Open MPI logo

Open MPI Development Mailing List Archives

  |   Home   |   Support   |   FAQ   |   all Development mailing list

Subject: [OMPI devel] trunk's mapping to nodes... local host
From: Eugene Loh (eugene.loh_at_[hidden])
Date: 2012-09-07 12:20:07


Maybe this is related to Reuti's "-hostfile ignored in 1.6.1" on the
users mail list, but not quite sure.

Let's pretend my nodes are called local, r1, and r2. That is, I launch
mpirun from "local" and there are two other (remote) nodes available to
me. With the trunk (e.g., v1.9 r27247), I get

     % mpirun --bynode --nooversubscribe --host r1,r1,r1,r2,r2,r2 -n 6
--tag-output hostname
     [1,0]<stdout>:r1
     [1,1]<stdout>:r2
     [1,2]<stdout>:r1
     [1,3]<stdout>:r2
     [1,4]<stdout>:r1
     [1,5]<stdout>:r2

which seems right to me. But when the local node is involved:

     % mpirun --bynode --nooversubscribe --host
local,local,local,r1,r1,r1 -np 4 --tag-output hostname
     [1,0]<stdout>:local
     [1,1]<stdout>:r1
     [1,2]<stdout>:r1
     [1,3]<stdout>:r1
     % mpirun --bynode --nooversubscribe --host
local,local,local,r1,r1,r1 -np 5 --tag-output hostname
     
--------------------------------------------------------------------------
     There are not enough slots available in the system to satisfy the 5
slots
     that were requested by the application:
       hostname

     Either request fewer slots for your application, or make more slots
available
     for use.
     
--------------------------------------------------------------------------

I'm not seeing all the local slots I should be seeing. We're seeing
wide-scale MTT trunk failures due to this problem.

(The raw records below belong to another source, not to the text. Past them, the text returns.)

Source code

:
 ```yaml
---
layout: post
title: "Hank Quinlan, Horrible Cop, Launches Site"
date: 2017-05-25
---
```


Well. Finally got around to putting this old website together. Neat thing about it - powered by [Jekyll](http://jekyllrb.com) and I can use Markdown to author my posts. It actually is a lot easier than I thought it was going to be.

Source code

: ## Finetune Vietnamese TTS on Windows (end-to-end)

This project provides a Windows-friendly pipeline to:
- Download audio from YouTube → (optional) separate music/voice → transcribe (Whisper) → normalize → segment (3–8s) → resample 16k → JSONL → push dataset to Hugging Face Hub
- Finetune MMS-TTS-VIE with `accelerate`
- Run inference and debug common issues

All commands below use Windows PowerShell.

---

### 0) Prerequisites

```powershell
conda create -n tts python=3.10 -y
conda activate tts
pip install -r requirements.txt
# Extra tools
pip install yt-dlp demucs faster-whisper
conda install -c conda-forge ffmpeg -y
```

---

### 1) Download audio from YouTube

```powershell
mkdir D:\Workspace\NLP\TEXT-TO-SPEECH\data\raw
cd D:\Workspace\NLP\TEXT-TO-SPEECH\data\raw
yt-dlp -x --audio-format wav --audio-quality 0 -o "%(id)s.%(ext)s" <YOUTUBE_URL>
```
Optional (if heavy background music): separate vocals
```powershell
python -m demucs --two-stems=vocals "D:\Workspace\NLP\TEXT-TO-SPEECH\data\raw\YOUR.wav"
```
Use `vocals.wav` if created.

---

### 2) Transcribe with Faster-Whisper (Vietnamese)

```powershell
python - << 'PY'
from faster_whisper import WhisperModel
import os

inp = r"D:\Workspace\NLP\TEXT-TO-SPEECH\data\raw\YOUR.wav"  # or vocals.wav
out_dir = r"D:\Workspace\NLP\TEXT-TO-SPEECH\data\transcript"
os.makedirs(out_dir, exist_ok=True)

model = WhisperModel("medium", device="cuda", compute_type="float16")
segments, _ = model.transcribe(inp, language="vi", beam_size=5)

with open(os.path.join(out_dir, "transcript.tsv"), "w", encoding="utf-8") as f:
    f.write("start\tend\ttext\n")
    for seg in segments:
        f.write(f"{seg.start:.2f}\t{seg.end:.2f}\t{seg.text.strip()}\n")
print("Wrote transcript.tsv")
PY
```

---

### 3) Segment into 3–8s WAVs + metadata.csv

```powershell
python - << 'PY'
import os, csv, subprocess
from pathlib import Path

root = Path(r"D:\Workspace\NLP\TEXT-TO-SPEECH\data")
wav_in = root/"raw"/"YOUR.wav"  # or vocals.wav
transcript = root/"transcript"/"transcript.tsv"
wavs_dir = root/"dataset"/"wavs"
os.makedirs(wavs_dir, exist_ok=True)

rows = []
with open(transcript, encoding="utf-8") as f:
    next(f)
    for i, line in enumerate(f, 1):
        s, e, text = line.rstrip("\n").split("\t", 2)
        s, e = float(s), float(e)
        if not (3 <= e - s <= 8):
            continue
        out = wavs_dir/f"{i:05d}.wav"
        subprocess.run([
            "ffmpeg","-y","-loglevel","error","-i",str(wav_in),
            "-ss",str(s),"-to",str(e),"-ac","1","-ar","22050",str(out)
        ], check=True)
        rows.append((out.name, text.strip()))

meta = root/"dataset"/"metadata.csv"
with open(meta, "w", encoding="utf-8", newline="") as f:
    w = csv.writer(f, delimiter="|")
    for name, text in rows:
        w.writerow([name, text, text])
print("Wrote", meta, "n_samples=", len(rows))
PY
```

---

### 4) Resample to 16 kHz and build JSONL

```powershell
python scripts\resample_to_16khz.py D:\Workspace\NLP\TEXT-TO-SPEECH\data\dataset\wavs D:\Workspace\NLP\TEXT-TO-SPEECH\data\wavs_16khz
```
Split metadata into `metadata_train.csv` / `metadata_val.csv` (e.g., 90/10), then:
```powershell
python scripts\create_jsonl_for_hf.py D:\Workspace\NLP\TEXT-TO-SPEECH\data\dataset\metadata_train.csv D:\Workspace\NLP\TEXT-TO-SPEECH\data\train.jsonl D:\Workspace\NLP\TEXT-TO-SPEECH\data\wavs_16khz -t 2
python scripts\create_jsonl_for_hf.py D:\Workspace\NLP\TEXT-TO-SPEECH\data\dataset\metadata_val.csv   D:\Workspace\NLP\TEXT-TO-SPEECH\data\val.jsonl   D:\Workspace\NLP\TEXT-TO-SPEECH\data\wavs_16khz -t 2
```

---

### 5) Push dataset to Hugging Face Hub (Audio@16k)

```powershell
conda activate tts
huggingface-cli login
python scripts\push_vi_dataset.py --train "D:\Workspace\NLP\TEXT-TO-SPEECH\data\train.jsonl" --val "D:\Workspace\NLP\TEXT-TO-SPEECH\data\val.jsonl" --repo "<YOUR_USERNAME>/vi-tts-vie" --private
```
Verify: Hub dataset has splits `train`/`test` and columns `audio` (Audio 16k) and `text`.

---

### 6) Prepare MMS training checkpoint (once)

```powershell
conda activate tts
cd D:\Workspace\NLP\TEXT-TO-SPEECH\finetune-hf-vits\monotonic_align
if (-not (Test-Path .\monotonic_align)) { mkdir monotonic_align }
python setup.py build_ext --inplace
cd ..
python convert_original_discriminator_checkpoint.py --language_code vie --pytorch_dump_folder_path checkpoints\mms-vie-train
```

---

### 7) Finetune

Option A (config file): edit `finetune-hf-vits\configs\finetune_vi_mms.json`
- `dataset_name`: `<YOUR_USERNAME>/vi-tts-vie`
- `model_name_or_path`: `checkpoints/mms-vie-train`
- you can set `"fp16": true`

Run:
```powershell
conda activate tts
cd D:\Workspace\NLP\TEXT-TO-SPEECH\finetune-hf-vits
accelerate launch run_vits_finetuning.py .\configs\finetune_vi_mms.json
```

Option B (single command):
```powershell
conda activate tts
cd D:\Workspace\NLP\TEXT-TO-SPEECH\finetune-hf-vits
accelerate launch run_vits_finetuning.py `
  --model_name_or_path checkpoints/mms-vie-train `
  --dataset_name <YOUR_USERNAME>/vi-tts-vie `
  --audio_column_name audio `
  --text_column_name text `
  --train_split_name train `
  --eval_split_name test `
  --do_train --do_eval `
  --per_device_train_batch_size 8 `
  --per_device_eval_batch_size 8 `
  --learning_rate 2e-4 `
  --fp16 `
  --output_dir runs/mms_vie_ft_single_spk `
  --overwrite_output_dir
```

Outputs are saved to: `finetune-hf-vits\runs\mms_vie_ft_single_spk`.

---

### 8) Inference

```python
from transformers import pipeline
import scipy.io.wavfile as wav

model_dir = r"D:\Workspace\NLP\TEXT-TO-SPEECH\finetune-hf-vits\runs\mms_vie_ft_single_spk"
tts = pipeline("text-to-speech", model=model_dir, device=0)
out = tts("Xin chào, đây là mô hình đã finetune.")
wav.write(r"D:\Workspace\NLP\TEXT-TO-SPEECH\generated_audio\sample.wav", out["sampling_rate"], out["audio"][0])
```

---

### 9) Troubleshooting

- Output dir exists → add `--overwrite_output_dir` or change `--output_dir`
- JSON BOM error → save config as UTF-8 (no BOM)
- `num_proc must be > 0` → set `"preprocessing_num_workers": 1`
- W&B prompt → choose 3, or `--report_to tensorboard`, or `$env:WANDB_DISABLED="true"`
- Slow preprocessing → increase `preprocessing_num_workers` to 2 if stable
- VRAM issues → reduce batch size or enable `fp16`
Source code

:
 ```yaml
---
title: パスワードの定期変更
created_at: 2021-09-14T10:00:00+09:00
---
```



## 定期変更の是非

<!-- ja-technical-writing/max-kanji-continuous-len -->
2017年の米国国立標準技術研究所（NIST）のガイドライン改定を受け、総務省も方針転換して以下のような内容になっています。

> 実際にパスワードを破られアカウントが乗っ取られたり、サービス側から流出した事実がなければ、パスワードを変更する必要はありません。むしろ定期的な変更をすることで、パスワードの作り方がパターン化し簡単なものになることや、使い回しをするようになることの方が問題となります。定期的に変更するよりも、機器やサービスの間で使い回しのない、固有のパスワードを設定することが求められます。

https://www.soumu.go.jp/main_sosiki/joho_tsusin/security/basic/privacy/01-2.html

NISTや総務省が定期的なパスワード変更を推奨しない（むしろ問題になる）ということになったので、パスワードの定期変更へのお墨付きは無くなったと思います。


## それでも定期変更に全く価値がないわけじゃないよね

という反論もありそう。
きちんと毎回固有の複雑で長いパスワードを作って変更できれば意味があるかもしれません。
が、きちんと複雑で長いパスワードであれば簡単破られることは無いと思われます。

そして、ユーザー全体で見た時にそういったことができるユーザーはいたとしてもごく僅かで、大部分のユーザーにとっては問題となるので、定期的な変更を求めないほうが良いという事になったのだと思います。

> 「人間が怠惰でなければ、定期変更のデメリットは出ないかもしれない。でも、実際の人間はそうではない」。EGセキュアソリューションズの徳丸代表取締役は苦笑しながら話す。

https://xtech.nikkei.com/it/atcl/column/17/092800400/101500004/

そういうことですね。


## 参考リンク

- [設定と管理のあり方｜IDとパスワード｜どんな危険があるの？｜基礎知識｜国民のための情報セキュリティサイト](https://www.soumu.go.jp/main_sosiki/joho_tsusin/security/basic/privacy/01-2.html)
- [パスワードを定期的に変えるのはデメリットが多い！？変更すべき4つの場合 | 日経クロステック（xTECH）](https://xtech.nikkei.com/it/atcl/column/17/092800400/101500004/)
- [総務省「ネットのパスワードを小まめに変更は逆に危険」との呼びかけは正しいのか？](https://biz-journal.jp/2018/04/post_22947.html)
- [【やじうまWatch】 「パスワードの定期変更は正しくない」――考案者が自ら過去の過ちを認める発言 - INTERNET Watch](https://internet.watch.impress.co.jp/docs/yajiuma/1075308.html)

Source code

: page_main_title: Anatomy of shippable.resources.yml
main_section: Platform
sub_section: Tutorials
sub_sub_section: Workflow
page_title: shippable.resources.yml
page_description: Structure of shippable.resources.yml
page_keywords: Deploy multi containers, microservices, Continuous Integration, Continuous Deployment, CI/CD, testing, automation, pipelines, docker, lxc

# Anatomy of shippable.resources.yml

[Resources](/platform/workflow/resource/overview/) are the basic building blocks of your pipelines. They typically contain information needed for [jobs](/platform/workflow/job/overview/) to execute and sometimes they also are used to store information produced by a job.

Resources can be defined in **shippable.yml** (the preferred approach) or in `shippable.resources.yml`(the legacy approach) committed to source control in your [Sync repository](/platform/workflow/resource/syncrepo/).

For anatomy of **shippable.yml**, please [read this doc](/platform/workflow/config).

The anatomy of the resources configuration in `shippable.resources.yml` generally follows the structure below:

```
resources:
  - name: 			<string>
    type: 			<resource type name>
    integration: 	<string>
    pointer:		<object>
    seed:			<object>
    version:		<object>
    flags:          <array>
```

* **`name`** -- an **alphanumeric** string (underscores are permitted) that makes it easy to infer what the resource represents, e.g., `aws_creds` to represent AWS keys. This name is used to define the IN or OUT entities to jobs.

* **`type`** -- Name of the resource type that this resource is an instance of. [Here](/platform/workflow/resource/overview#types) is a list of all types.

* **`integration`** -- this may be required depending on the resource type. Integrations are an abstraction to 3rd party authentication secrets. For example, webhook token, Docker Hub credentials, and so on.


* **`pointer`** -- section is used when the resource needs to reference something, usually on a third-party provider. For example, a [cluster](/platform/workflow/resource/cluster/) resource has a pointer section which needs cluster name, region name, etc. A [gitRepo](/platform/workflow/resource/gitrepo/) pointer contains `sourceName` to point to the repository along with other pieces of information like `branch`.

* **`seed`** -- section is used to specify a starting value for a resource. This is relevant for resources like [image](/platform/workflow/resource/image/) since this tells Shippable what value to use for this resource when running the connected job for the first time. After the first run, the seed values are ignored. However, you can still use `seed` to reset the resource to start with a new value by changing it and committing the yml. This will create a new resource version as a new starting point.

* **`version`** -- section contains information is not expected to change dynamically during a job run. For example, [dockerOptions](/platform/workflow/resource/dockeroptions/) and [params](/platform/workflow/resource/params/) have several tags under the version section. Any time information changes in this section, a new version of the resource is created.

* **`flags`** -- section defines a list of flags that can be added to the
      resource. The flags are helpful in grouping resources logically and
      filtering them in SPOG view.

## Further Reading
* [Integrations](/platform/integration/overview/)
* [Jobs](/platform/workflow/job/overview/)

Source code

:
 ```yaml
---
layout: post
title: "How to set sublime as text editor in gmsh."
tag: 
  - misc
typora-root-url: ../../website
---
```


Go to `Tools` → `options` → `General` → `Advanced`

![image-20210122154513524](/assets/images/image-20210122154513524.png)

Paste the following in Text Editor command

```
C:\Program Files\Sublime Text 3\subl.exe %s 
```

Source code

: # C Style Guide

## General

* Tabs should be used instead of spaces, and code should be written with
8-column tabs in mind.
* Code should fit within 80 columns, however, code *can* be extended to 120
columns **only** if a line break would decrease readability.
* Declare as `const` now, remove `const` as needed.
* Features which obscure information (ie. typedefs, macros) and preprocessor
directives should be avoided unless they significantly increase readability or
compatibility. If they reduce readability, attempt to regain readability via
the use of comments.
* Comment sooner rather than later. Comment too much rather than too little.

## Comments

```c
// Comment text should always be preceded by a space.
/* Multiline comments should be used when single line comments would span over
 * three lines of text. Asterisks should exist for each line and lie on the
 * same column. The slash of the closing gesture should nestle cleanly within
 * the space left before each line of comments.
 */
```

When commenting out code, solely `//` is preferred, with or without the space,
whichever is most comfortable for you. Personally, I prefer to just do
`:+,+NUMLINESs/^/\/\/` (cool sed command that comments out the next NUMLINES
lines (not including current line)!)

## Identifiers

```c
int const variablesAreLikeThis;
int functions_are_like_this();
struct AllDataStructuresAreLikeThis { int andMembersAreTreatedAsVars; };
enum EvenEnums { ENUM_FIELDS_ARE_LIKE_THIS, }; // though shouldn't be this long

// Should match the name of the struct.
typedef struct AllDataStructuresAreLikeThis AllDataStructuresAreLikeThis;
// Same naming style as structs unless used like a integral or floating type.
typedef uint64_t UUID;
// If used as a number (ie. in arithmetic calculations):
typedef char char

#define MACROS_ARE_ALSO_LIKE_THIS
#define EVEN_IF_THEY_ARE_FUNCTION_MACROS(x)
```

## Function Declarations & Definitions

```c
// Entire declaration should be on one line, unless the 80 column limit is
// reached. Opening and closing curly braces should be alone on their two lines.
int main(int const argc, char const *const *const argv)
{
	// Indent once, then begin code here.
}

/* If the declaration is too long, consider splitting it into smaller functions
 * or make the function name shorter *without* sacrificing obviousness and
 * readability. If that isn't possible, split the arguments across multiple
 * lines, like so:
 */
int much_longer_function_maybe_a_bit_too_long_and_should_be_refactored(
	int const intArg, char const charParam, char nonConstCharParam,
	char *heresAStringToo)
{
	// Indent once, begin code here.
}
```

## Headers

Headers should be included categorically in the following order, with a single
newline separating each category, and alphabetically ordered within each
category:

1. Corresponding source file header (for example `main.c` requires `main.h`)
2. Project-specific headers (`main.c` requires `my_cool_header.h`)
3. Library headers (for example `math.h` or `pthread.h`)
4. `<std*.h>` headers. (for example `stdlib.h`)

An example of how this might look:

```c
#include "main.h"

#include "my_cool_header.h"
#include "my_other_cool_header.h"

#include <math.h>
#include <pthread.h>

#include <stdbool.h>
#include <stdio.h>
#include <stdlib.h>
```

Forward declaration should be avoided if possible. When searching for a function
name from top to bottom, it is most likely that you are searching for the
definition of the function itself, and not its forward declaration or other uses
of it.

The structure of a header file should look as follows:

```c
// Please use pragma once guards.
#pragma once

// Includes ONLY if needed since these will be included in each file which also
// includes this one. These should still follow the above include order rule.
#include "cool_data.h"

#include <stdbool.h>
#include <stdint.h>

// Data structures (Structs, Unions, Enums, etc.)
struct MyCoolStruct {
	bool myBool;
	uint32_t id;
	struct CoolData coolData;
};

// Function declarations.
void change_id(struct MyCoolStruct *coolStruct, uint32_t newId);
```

There is a similar loss of local slots with hostfile syntax. E.g.,

     % hostname
     local
     % cat hostfile
     local
     r1
     % mpirun --hostfile hostfile -n 2 hostname
     
--------------------------------------------------------------------------
     A hostfile was provided that contains at least one node not
     present in the allocation:

       hostfile: hostfile
       node: local

     If you are operating in a resource-managed environment, then only
     nodes that are in the allocation can be used in the hostfile. You
     may find relative node syntax to be a useful alternative to
     specifying absolute node names see the orte_hosts man page for
     further information.

     
--------------------------------------------------------------------------

The problem is solved with "--mca orte_default_hostname hostfile".